Il centrocampo con Ancelotti è un deserto, si scherza e ci scappa anche un sorriso, quando si torna seri la riflessione è servita
30.06.2020 07:44 di Fabio Tarantino Twitter:    Vedi letture
© foto di Insidefoto/Image Sport
Con Ancelotti era scomparso il centrocampo e Gattuso lo ha ritrovato

Gira sui social una simpatica foto, il centrocampo con Ancelotti è un deserto, si scherza e ci scappa anche un sorriso, quando si torna seri la riflessione è servita: il grande merito di Gattuso, uno dei tanti, è aver restituito al Napoli un reparto, quello della mediana, inserendo gli uomini giust al posto giusto, facendo mosse semplici, scelte intuitive, lavorando sulla tattica per arrivare alla bellezza di gol come quello di Mertens con la Spal. 
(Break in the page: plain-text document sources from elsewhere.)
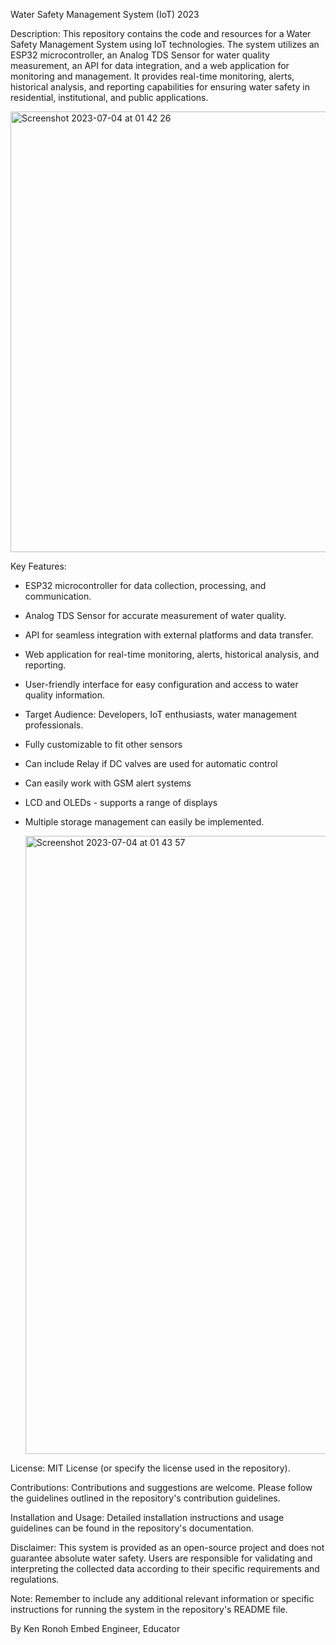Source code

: Water Safety Management System (IoT) 2023 

Description: This repository contains the code and resources for a Water Safety Management System using IoT technologies. The system utilizes an ESP32 microcontroller, an Analog TDS Sensor for water quality measurement, an API for data integration, and a web application for monitoring and management. It provides real-time monitoring, alerts, historical analysis, and reporting capabilities for ensuring water safety in residential, institutional, and public applications.

<img width="705" alt="Screenshot 2023-07-04 at 01 42 26" src="https://github.com/Kenny254/ESP32-MYSQL-2023/assets/22868045/211a8296-0a66-4078-8866-eaae3b5aa0cc">

Key Features:

- ESP32 microcontroller for data collection, processing, and communication.
- Analog TDS Sensor for accurate measurement of water quality.
- API for seamless integration with external platforms and data transfer.
- Web application for real-time monitoring, alerts, historical analysis, and reporting.
- User-friendly interface for easy configuration and access to water quality information.
- Target Audience: Developers, IoT enthusiasts, water management professionals.
- Fully customizable to fit other sensors
- Can include Relay if DC valves are used for automatic control
- Can easily work with GSM alert systems
- LCD and OLEDs - supports a range of displays
- Multiple storage management can easily be implemented.

  <img width="989" alt="Screenshot 2023-07-04 at 01 43 57" src="https://github.com/Kenny254/ESP32-MYSQL-2023/assets/22868045/9a0cd421-3852-450f-a6e1-fbe32f9e6905">


License: MIT License (or specify the license used in the repository).

Contributions: Contributions and suggestions are welcome. Please follow the guidelines outlined in the repository's contribution guidelines.

Installation and Usage: Detailed installation instructions and usage guidelines can be found in the repository's documentation.

Disclaimer: This system is provided as an open-source project and does not guarantee absolute water safety. Users are responsible for validating and interpreting the collected data according to their specific requirements and regulations.

Note: Remember to include any additional relevant information or specific instructions for running the system in the repository's README file.


By 
Ken Ronoh
Embed Engineer, Educator
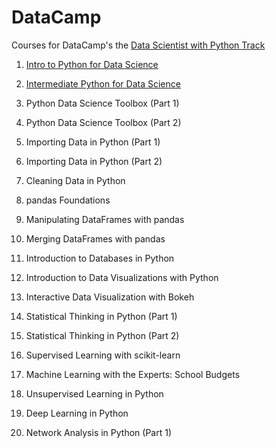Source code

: # DataCamp

Courses for DataCamp's the [Data Scientist with Python Track](https://www.datacamp.com/tracks/data-scientist-with-python)


1. [Intro to Python for Data Science](https://github.com/ylustina/DataCamp/blob/master/Notes/01%20Intro%20to%20Python%20for%20Data%20Science%20-%20DataCamp.ipynb)

2. [Intermediate Python for Data Science](https://github.com/ylustina/DataCamp/blob/master/Notes/02%20Intermediate%20Python%20for%20Data%20Science%20-%20DataCamp.ipynb)

3. Python Data Science Toolbox (Part 1)

4. Python Data Science Toolbox (Part 2)

5. Importing Data in Python (Part 1)

6. Importing Data in Python (Part 2)

7. Cleaning Data in Python

8. pandas Foundations

9. Manipulating DataFrames with pandas

10. Merging DataFrames with pandas

11. Introduction to Databases in Python

12. Introduction to Data Visualizations with Python

13. Interactive Data Visualization with Bokeh

14. Statistical Thinking in Python (Part 1)

15. Statistical Thinking in Python (Part 2)

16. Supervised Learning with scikit-learn

17. Machine Learning with the Experts: School Budgets

18. Unsupervised Learning in Python

19. Deep Learning in Python

20. Network Analysis in Python (Part 1)



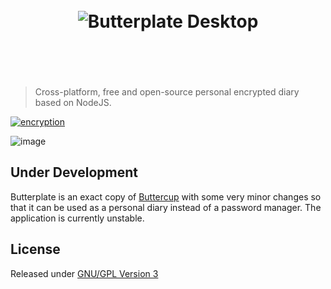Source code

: <h1 align="center">
  <br/>
  <img src="https://cdn.rawgit.com/buttercup-pw/buttercup-assets/054fc0fa/badge/desktop.svg" alt="Butterplate Desktop">
  <br/>
  <br/>
  <br/>
</h1>

> Cross-platform, free and open-source personal encrypted diary based on NodeJS.

 [![encryption](https://img.shields.io/badge/Encryption-AES%20256%20CBC-red.svg)](https://tools.ietf.org/html/rfc3602)

![image](https://user-images.githubusercontent.com/768052/29536730-9db58428-86c7-11e7-9bef-418a8cd14830.png)

## Under Development

Butterplate is an exact copy of [Buttercup](https://buttercup.pw) with some very minor changes so that it can be used as a personal diary instead of a password manager.
The application is currently unstable.

## License

Released under [GNU/GPL Version 3](LICENSE)
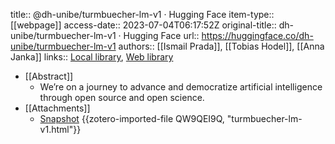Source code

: title:: @dh-unibe/turmbuecher-lm-v1 · Hugging Face
item-type:: [[webpage]]
access-date:: 2023-07-04T06:17:52Z
original-title:: dh-unibe/turmbuecher-lm-v1 · Hugging Face
url:: https://huggingface.co/dh-unibe/turmbuecher-lm-v1
authors:: [[Ismail Prada]], [[Tobias Hodel]], [[Anna Janka]]
links:: [Local library](zotero://select/groups/2386895/items/FE4BJMED), [Web library](https://www.zotero.org/groups/2386895/items/FE4BJMED)

- [[Abstract]]
	- We’re on a journey to advance and democratize artificial intelligence through open source and open science.
- [[Attachments]]
	- [Snapshot](https://huggingface.co/dh-unibe/turmbuecher-lm-v1) {{zotero-imported-file QW9QEI9Q, "turmbuecher-lm-v1.html"}}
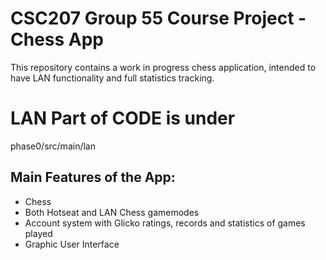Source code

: # CSC207 Group 55 Course Project - Chess App
This repository contains a work in progress chess application, intended to have LAN functionality and full statistics tracking.

# LAN Part of CODE is under
phase0/src/main/lan



## Main Features of the App:
* Chess
* Both Hotseat and LAN Chess gamemodes
* Account system with Glicko ratings, records and statistics of games played
* Graphic User Interface
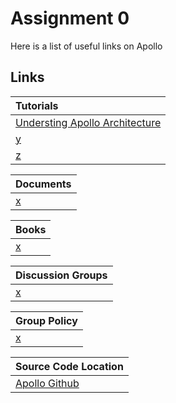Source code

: # Assignment 0
Here is a list of useful links on Apollo

## Links

Tutorials|
:-|
[Understing Apollo Architecture](https://github.com/ApolloAuto/apollo/blob/master/docs/howto/how_to_understand_architecture_and_workflow.md)|
[y](/A0.md)|
[z](/A0.md)|

Documents|
:-|
[x](/A0.md)|

Books|
:-|
[x](/A0.md)|

Discussion Groups|
:-|
[x](/A0.md)|

Group Policy|
:-|
[x](/A0.md)|

Source Code Location|
:-|
[Apollo Github](https://github.com/ApolloAuto/apollo)|
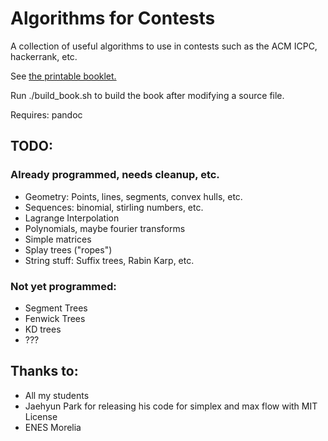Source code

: # Algorithms for Contests

A collection of useful algorithms to use in contests such as the ACM ICPC, hackerrank, etc.

See [the printable booklet.](https://github.com/mraggi/ContestLibrary/blob/master/Markdown/OneForAll.pdf) 

Run ./build_book.sh to build the book after modifying a source file.

Requires:
pandoc


## TODO:

### Already programmed, needs cleanup, etc.
- Geometry: Points, lines, segments, convex hulls, etc.
- Sequences: binomial, stirling numbers, etc.
- Lagrange Interpolation
- Polynomials, maybe fourier transforms
- Simple matrices
- Splay trees ("ropes")
- String stuff: Suffix trees, Rabin Karp, etc.

### Not yet programmed:
- Segment Trees
- Fenwick Trees
- KD trees
- ???

## Thanks to:
- All my students
- Jaehyun Park for releasing his code for simplex and max flow with MIT License
- ENES Morelia
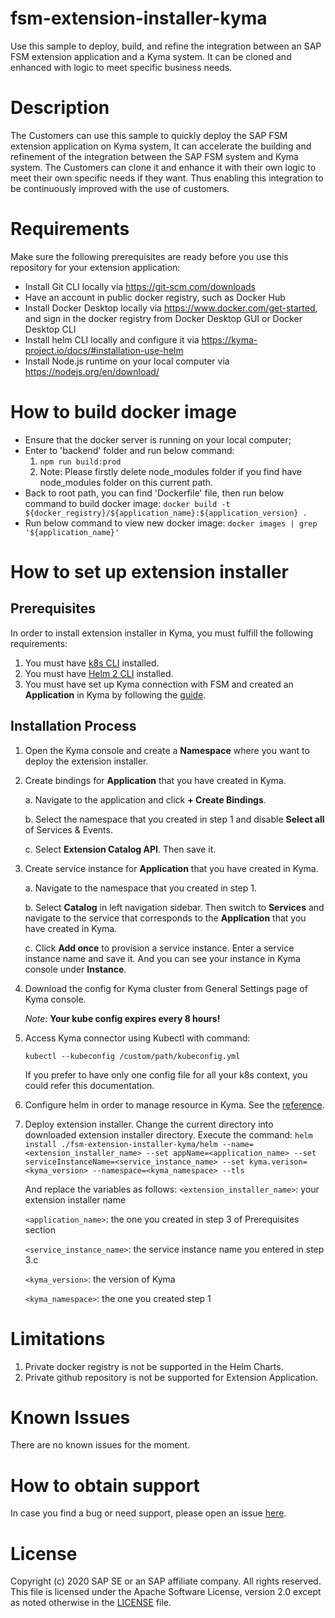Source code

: # fsm-extension-installer-kyma
Use this sample to deploy, build, and refine the integration between an SAP FSM extension application and a Kyma system. It can be cloned and enhanced with logic to meet specific business needs.

# Description
The Customers can use this sample to quickly deploy the SAP FSM extension application on Kyma system, It can accelerate the building and refinement of the integration between the SAP FSM system and Kyma system. The Customers can clone it and enhance it with their own logic to meet their own specific needs if they want. Thus enabling this integration to be continuously improved with the use of customers.

# Requirements
Make sure the following prerequisites are ready before you use this repository for your extension application:
* Install Git CLI locally via https://git-scm.com/downloads
* Have an account in public docker registry, such as Docker Hub
* Install Docker Desktop locally via https://www.docker.com/get-started, and sign in the docker registry from Docker Desktop GUI or Docker Desktop CLI
* Install helm CLI locally and configure it via https://kyma-project.io/docs/#installation-use-helm
* Install Node.js runtime on your local computer via https://nodejs.org/en/download/

# How to build docker image
* Ensure that the docker server is running on your local computer;
* Enter to 'backend' folder and run below command:
  1. `npm run build:prod`
  2. Note: Please firstly delete node_modules folder if you find have node_modules folder on this current path.
* Back to root path, you can find 'Dockerfile' file, then run below command to build docker image:
  `docker build -t ${docker_registry}/${application_name}:${application_version} .`
* Run below command to view new docker image:
  `docker images | grep '${application_name}'`

# How to set up extension installer
## Prerequisites
In order to install extension installer in Kyma, you must fulfill the following requirements:

1. You must have [k8s CLI](https://kubernetes.io/docs/tasks/tools/install-kubectl) installed.
2. You must have [Helm 2 CLI](https://v2.helm.sh/docs/using_helm/#installing-helm) installed.
3. You must have set up Kyma connection with FSM and created an **Application** in Kyma by following the [guide](https://docs.coresystems.net/extensions-ui-plugins/cloud-platform-extension-factory-integration.html).

## Installation Process
1. Open the Kyma console and create a **Namespace** where you want to deploy the extension installer.
2. Create bindings for **Application** that you have created in Kyma.

    a. Navigate to the application and click **+ Create Bindings**.

    b. Select the namespace that you created in step 1 and disable **Select all** of Services & Events.

    c. Select **Extension Catalog API**. Then save it.
3. Create service instance for **Application** that you have created in Kyma.
    
    a. Navigate to the namespace that you created in step 1.

    b. Select **Catalog** in left navigation sidebar. Then switch to **Services** and navigate to the service that corresponds to the **Application** that you have created in Kyma.

    c. Click **Add once** to provision a service instance. Enter a service instance name and save it. And you can see your instance in Kyma console under **Instance**.
4. Download the config for Kyma cluster from General Settings page of Kyma console. 

    *Note*: **Your kube config expires every 8 hours!**

 5. Access Kyma connector using Kubectl with command:
 
    `kubectl --kubeconfig /custom/path/kubeconfig.yml`
     
    If you prefer to have only one config file for all your k8s context, you could refer this documentation.

6. Configure helm in order to manage resource in Kyma. See the [reference](https://kyma-project.io/docs/#installation-use-helm).

7. Deploy extension installer.
    Change the current directory into downloaded extension installer directory. Execute the command:
    `helm install ./fsm-extension-installer-kyma/helm --name=<extension_installer_name> --set appName=<application_name> --set serviceInstanceName=<service_instance_name> --set kyma.verison=<kyma_version> --namespace=<kyma_namespace> --tls`
    
    And replace the variables as follows:
    `<extension_installer_name>`: your extension installer name

    `<application_name>`: the one you created in step 3 of Prerequisites section

    `<service_instance_name>`: the service instance name you entered in step 3.c

    `<kyma_version>`: the version of Kyma

    `<kyma_namespace>`: the one you created step 1


# Limitations
1. Private docker registry is not be supported in the Helm Charts.
2. Private github repository is not be supported for Extension Application.

# Known Issues
There are no known issues for the moment.

# How to obtain support
In case you find a bug or need support, please open an issue [here](https://github.com/SAP-samples/fsm-extension-installer-kyma/issues/new).

# License
Copyright (c) 2020 SAP SE or an SAP affiliate company. All rights reserved. This file is licensed under the Apache Software License, version 2.0 except as noted otherwise in the [LICENSE](./LICENSE) file.
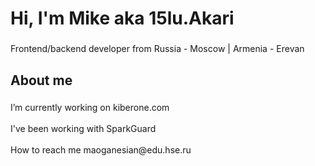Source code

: <h1 align="left">Hi, I'm Mike aka 15lu.Akari</h1>

###

<p align="left">Frontend/backend developer from Russia - Moscow | Armenia - Erevan</p>

###

<h2 align="left">About me</h2>

###

<p align="left">I’m currently working on kiberone.com<br><br>I've been working with SparkGuard<br><br>How to reach me maoganesian@edu.hse.ru</p>

###
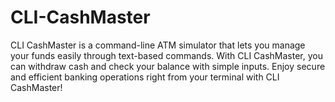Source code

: # CLI-CashMaster
CLI CashMaster is a command-line ATM simulator that lets you manage your funds easily through text-based commands. With CLI CashMaster, you can withdraw cash and check your balance with simple inputs. Enjoy secure and efficient banking operations right from your terminal with CLI CashMaster!
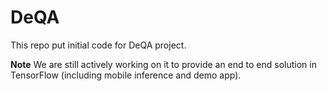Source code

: # DeQA 

This repo put initial code for DeQA project.

**Note** We are still actively working on it to provide an end to end solution in TensorFlow (including mobile inference and demo app).


   
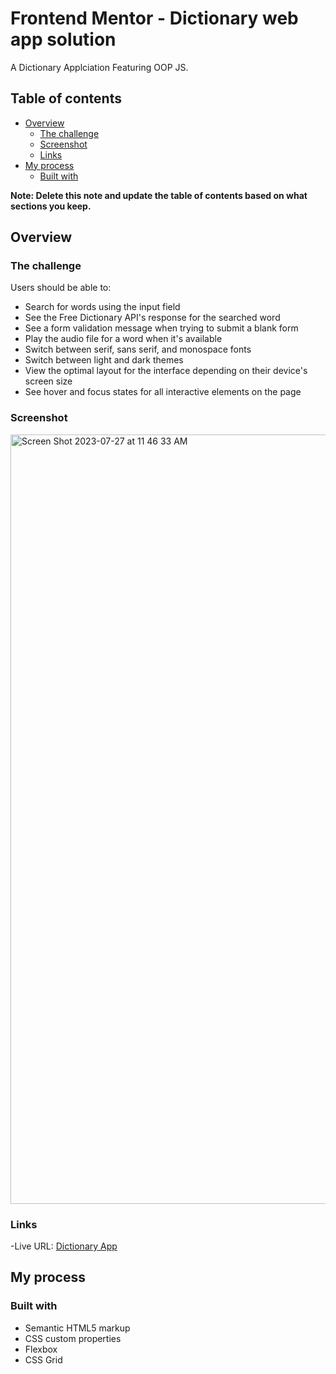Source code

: # Frontend Mentor - Dictionary web app solution

A Dictionary Applciation Featuring OOP JS. 

## Table of contents

- [Overview](#overview)
  - [The challenge](#the-challenge)
  - [Screenshot](#screenshot)
  - [Links](#links)
- [My process](#my-process)
  - [Built with](#built-with)

**Note: Delete this note and update the table of contents based on what sections you keep.**

## Overview

### The challenge

Users should be able to:

- Search for words using the input field
- See the Free Dictionary API's response for the searched word
- See a form validation message when trying to submit a blank form
- Play the audio file for a word when it's available
- Switch between serif, sans serif, and monospace fonts
- Switch between light and dark themes
- View the optimal layout for the interface depending on their device's screen size
- See hover and focus states for all interactive elements on the page
  
### Screenshot
<img width="1231" alt="Screen Shot 2023-07-27 at 11 46 33 AM" src="https://github.com/Arkitecth/dictionary-app/assets/65973967/26569797-6ccc-4675-97ce-9acd75552b39">

### Links

-Live URL: [Dictionary App](https://arkitecth.github.io/dictionary-app/)

## My process

### Built with

- Semantic HTML5 markup
- CSS custom properties
- Flexbox
- CSS Grid

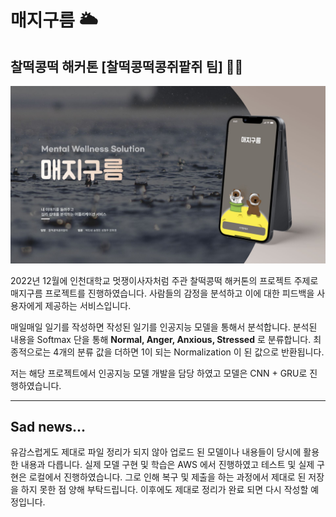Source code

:# 매지구름 🌥️
## 찰떡콩떡 해커톤 [찰떡콩떡콩쥐팥쥐 팀] 🍡🐰

![](./docs/fig1.jpg)

2022년 12월에 인천대학교 멋쟁이사자처럼 주관 찰떡콩떡 해커톤의 프로젝트 주제로 매지구름 프로젝트를 진행하였습니다. 사람들의 감정을 분석하고 이에 대한 피드백을 사용자에게 제공하는 서비스입니다.

매일매일 일기를 작성하면 작성된 일기를 인공지능 모델을 통해서 분석합니다. 분석된 내용을 Softmax 단을 통해 **Normal, Anger, Anxious, Stressed** 로 분류합니다. 최종적으로는 4개의 분류 값을 더하면 1이 되는 Normalization 이 된 값으로 반환됩니다. 

저는 해당 프로젝트에서 인공지능 모델 개발을 담당 하였고 모델은 CNN + GRU로 진행하였습니다.

---
## Sad news...

유감스럽게도 제대로 파일 정리가 되지 않아 업로드 된 모델이나 내용들이 당시에 활용한 내용과 다릅니다. 실제 모델 구현 및 학습은 AWS 에서 진행하였고 테스트 및 실제 구현은 로컬에서 진행하였습니다. 그로 인해 복구 및 제출을 하는 과정에서 제대로 된 저장을 하지 못한 점 양해 부탁드립니다. 이후에도 제대로 정리가 완료 되면 다시 작성할 예정입니다.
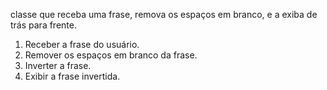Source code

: classe que receba uma frase, remova os espaços em branco, e a exiba de trás para frente.

1. Receber a frase do usuário.
2. Remover os espaços em branco da frase.
3. Inverter a frase.
4. Exibir a frase invertida.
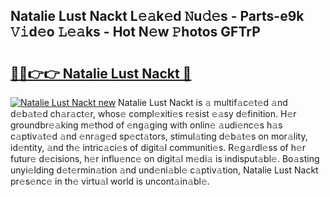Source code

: ## Natalie Lust Nackt L𝚎𝚊k𝚎d 𝙽u𝚍𝚎s - Parts-e9k 𝚅𝚒d𝚎o 𝙻𝚎𝚊ks - Hot N𝚎w 𝙿hotos GFTrP

# <h2><a href="http://kv33rch.teov.top/?on=Natalie+Lust+Nackt">🔗🔗👉👉 Natalie Lust Nackt 🔗</a></h2>

[![Natalie Lust Nackt new](https://i.imgur.com/QqkWNDz.gif)](http://kv33rch.teov.top/?on=Natalie+Lust+Nackt)
Natalie Lust Nackt is 𝚊 multif𝚊c𝚎t𝚎d 𝚊nd d𝚎b𝚊t𝚎d ch𝚊r𝚊ct𝚎r, whos𝚎 compl𝚎xiti𝚎s r𝚎sist 𝚎𝚊sy d𝚎finition. H𝚎r groundbr𝚎𝚊king m𝚎thod of 𝚎ng𝚊ging with onlin𝚎 𝚊udi𝚎nc𝚎s h𝚊s c𝚊ptiv𝚊t𝚎d 𝚊nd 𝚎nr𝚊g𝚎d sp𝚎ct𝚊tors, stimul𝚊ting d𝚎b𝚊t𝚎s on mor𝚊lity, id𝚎ntity, 𝚊nd th𝚎 intric𝚊ci𝚎s of digit𝚊l communiti𝚎s. R𝚎g𝚊rdl𝚎ss of h𝚎r futur𝚎 d𝚎cisions, h𝚎r influ𝚎nc𝚎 on digit𝚊l m𝚎di𝚊 is indisput𝚊bl𝚎. Bo𝚊sting unyi𝚎lding d𝚎t𝚎rmin𝚊tion 𝚊nd und𝚎ni𝚊bl𝚎 c𝚊ptiv𝚊tion, Natalie Lust Nackt pr𝚎s𝚎nc𝚎 in th𝚎 virtu𝚊l world is uncont𝚊in𝚊bl𝚎.
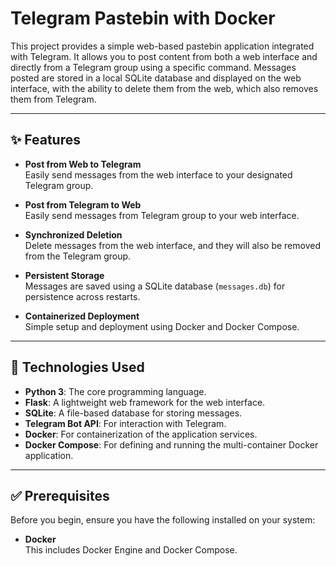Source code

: # Telegram Pastebin with Docker

This project provides a simple web-based pastebin application integrated with Telegram. It allows you to post content from both a web interface and directly from a Telegram group using a specific command. Messages posted are stored in a local SQLite database and displayed on the web interface, with the ability to delete them from the web, which also removes them from Telegram.

---

## ✨ Features

- **Post from Web to Telegram**  
  Easily send messages from the web interface to your designated Telegram group.

- **Post from Telegram to Web**  
  Easily send messages from Telegram group to your web interface.

- **Synchronized Deletion**  
  Delete messages from the web interface, and they will also be removed from the Telegram group.

- **Persistent Storage**  
  Messages are saved using a SQLite database (`messages.db`) for persistence across restarts.

- **Containerized Deployment**  
  Simple setup and deployment using Docker and Docker Compose.

---

## 🔧 Technologies Used

- **Python 3**: The core programming language.
- **Flask**: A lightweight web framework for the web interface.
- **SQLite**: A file-based database for storing messages.
- **Telegram Bot API**: For interaction with Telegram.
- **Docker**: For containerization of the application services.
- **Docker Compose**: For defining and running the multi-container Docker application.

---

## ✅ Prerequisites

Before you begin, ensure you have the following installed on your system:

- **Docker**  
  This includes Docker Engine and Docker Compose.
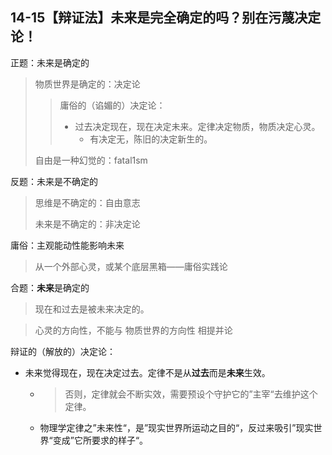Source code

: ## 14-15【辩证法】未来是完全确定的吗？别在污蔑决定论！

正题：未来是确定的

> 物质世界是确定的：决定论
>
> > 庸俗的（谄媚的）决定论：
> >
> > * 过去决定现在，现在决定未来。定律决定物质，物质决定心灵。
> >   * 有决定无，陈旧的决定新生的。
>
> 自由是一种幻觉的：fatal1sm

反题：未来是不确定的

> 思维是不确定的：自由意志
>
> 未来是不确定的：非决定论

庸俗：主观能动性能影响未来

> 从一个外部心灵，或某个底层黑箱——庸俗实践论

合题：**未来**是确定的

> 现在和过去是被未来决定的。

> 心灵的方向性，不能与  物质世界的方向性  相提并论

辩证的（解放的）决定论：

* 未来觉得现在，现在决定过去。定律不是从**过去**而是**未来**生效。

  * > 否则，定律就会不断实效，需要预设个守护它的”主宰“去维护这个定律。

  * 物理学定律之”未来性“，是”现实世界所运动之目的“，反过来吸引”现实世界“变成”它所要求的样子“。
CON ANCELOTTI - Il 4-4-2 di Ancelotti, nonostante la presenza di centrocampisti come esterni, vedi Callejon più arretrato a destra e uno tra Zielinski e Fabian a sinistra, era uno schieramento largo, abbondante, con vuoti al centro, spazi enormi tra i reparti e gli stessi calciatori. Tutti hanno brillato a fatica, non si contavano più le insufficienze di Fabian o Zielinski, le difficoltà del talento Elmas, perfino Hamsik, un fenomeno di costanza, ha alternato buone prove ad altre poco convincenti. Non è un caso che a brillare sia stato Allan, con la sua scorta di polmoni infinita e quella naturale capacità di corsa con la quale si è esaltato fino a diventare un top cercato dal Psg.  

CON GATTUSO - Il 4-3-3 di Gattuso è lo stesso modulo di Sarri, ha idee diverse ma identiche radici. C'è un play reale, che con Ancelotti mancava, e due interni che fanno densità al centro, che restano corti, fanno muovere la palla e dunque gli avversari. Demme e Lobotka sono arrivati solo con Gattuso, prima non esistevano riferimenti. Ora ci sono loro a coprire le spalle dei vari Zielinski, Fabian ed Elmas, finalmente decisivi - e belli da vedere - come mai prima d'ora. Erano mezzali e facevano altri ruoli, ora sono liberi di creare, inventare, divertirsi. Il Napoli ringrazia.